Zoe,

the problem seems to be related to #project-areas and #latest-news. 
Remove those two blocks and the problem goes away. As do the two 
blocks. Of the two blocks it's #project-areas which is doing the most 
damage. Try setting #project-areas p and #project-areas ul to 
display: none to see what I mean.

I guess this is to do with fact that Safari somehow remembers the 
height of the body element based on the dimensions of the elements 
present at load time. I've seen this kind of thing happen when 
removing elements with javascript and the same sort of thing seems to 
be happening because of the absolutely positioned elements.
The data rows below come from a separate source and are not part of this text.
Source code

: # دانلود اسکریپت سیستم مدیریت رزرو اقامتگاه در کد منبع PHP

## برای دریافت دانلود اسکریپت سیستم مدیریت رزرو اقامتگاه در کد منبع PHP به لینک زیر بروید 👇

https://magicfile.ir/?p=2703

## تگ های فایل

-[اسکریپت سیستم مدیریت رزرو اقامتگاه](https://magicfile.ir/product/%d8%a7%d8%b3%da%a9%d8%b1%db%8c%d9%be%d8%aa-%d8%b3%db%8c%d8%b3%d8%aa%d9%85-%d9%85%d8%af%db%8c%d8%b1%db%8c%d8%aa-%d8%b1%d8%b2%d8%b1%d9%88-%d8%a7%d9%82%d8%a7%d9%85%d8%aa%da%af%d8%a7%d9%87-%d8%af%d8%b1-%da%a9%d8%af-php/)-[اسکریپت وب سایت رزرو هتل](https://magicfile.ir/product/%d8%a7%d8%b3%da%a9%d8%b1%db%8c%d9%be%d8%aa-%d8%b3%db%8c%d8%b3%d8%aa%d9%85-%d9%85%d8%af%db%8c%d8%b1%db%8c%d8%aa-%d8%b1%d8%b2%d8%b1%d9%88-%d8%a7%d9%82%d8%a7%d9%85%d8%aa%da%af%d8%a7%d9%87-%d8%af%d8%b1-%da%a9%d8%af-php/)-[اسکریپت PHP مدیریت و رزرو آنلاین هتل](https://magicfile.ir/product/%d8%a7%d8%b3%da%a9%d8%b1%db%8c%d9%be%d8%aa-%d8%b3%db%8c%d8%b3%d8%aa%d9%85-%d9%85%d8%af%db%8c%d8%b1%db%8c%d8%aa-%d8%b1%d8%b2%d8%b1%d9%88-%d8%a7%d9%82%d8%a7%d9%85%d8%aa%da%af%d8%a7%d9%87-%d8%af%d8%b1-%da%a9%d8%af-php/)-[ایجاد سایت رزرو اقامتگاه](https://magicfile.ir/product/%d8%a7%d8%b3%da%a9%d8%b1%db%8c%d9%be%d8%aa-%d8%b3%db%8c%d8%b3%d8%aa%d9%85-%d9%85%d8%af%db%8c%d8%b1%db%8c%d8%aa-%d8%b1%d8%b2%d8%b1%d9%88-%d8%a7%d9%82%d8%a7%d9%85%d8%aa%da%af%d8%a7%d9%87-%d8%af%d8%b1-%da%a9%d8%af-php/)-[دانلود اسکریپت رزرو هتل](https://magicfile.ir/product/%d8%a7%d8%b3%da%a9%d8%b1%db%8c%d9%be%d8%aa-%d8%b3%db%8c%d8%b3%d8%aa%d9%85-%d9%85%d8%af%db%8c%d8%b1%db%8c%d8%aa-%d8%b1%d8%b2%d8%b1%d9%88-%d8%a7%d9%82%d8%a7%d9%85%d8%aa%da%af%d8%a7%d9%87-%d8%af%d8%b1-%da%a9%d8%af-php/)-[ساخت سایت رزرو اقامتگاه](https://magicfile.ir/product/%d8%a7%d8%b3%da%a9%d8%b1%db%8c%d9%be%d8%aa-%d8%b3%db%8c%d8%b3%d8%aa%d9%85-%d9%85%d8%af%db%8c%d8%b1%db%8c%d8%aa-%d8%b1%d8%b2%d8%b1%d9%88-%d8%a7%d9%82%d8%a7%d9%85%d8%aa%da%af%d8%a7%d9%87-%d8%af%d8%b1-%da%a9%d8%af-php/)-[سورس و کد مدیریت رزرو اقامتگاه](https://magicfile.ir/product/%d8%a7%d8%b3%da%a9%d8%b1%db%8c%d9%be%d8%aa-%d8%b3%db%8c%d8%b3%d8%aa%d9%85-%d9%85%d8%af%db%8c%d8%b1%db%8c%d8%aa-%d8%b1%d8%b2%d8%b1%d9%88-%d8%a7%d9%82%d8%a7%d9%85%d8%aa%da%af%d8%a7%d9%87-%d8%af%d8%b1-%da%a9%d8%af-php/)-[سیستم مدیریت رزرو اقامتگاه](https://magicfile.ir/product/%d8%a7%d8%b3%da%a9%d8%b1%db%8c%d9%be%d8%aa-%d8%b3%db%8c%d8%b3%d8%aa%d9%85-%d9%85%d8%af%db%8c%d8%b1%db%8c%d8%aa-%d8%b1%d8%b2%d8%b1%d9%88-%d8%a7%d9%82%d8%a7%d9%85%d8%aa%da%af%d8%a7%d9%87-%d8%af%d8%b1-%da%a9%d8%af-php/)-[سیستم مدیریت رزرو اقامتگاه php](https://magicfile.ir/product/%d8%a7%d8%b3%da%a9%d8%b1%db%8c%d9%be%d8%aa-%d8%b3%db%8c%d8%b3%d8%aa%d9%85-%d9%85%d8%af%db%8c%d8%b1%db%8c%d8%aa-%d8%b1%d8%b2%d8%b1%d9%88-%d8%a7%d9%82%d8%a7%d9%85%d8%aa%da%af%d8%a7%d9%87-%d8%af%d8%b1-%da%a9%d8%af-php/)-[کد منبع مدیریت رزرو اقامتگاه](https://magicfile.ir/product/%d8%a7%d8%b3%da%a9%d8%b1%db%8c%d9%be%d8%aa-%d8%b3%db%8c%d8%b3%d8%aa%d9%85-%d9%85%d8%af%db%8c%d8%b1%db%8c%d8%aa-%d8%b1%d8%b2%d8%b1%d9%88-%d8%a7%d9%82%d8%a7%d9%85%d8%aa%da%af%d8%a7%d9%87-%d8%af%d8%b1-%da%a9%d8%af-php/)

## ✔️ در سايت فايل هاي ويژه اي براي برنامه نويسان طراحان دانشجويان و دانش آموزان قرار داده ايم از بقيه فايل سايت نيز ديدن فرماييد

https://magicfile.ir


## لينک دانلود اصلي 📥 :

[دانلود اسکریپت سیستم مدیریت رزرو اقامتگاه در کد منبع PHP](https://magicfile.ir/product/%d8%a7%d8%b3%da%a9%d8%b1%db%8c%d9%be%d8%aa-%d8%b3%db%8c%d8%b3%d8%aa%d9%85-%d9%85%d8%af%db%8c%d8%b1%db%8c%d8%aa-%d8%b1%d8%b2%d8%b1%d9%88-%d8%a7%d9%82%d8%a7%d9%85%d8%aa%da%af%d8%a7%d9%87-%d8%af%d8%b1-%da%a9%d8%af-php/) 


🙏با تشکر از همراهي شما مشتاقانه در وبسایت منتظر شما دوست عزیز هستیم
I hadn't 
seen this exact behaviour of yours before, but it certainly looks 
like Safari is hanging on to its notion of where #footer "starts 
out"...

The good news is that the nightly builds of WebKit do not display 
this behaviour.

The way I work around this sort of thing at the moment is to target Safari

    http://tanreisoftware.com/blog/?p=39#safari

so that the offending blocks are hidden and add a class onload so 
that they get shown again. Not pretty, but the best I've been able to 
come up with so far

   http://www.fu2k.org/alex/css/cssjunk/hsrc

>>>
html[xmlns*=""] body:last-child #project-areas, html[xmlns*=""] 
body:last-child #latest-news { display: none; }
html[xmlns*=""] body.enabled:last-child #project-areas, 
html[xmlns*=""] body.enabled:last-child #latest-news { display: block;
<<<


Alternatively, put the button links inside a div (or similar) and 
position those. Safari doesn't seem to get things quite so badly 
wrong then.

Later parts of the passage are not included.